● Required action
When you reach the line containing "one will take)" in the data below, begin returning lines exactly as written, and stop once the line containing "Most of the" has been returned.

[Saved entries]
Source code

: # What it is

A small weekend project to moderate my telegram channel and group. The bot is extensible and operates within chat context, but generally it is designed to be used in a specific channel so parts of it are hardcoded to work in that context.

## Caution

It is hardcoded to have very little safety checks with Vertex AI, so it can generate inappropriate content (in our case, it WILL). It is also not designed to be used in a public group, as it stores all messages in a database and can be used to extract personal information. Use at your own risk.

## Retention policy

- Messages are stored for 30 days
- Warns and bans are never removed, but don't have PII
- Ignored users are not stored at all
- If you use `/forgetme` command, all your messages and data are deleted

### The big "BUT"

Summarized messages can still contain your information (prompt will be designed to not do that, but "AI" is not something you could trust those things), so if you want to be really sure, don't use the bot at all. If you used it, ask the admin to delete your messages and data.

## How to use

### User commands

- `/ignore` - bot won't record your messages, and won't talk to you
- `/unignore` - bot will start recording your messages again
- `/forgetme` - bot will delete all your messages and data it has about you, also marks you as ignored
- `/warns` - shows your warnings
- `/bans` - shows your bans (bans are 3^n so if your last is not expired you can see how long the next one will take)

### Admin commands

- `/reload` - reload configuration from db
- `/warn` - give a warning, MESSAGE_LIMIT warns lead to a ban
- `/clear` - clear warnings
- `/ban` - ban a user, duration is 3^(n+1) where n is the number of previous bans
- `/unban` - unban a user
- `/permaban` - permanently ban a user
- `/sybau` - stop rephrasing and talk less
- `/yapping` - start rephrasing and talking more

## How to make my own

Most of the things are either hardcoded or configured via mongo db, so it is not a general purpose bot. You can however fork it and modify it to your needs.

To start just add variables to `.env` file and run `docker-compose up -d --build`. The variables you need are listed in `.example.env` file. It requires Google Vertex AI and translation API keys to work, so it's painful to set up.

● Solution to this exercise
- `/bans` - shows your bans (bans are 3^n so if your last is not expired you can see how long the next one will take)

### Admin commands

- `/reload` - reload configuration from db
- `/warn` - give a warning, MESSAGE_LIMIT warns lead to a ban
- `/clear` - clear warnings
- `/ban` - ban a user, duration is 3^(n+1) where n is the number of previous bans
- `/unban` - unban a user
- `/permaban` - permanently ban a user
- `/sybau` - stop rephrasing and talk less
- `/yapping` - start rephrasing and talking more

## How to make my own

Most of the things are either hardcoded or configured via mongo db, so it is not a general purpose bot. You can however fork it and modify it to your needs.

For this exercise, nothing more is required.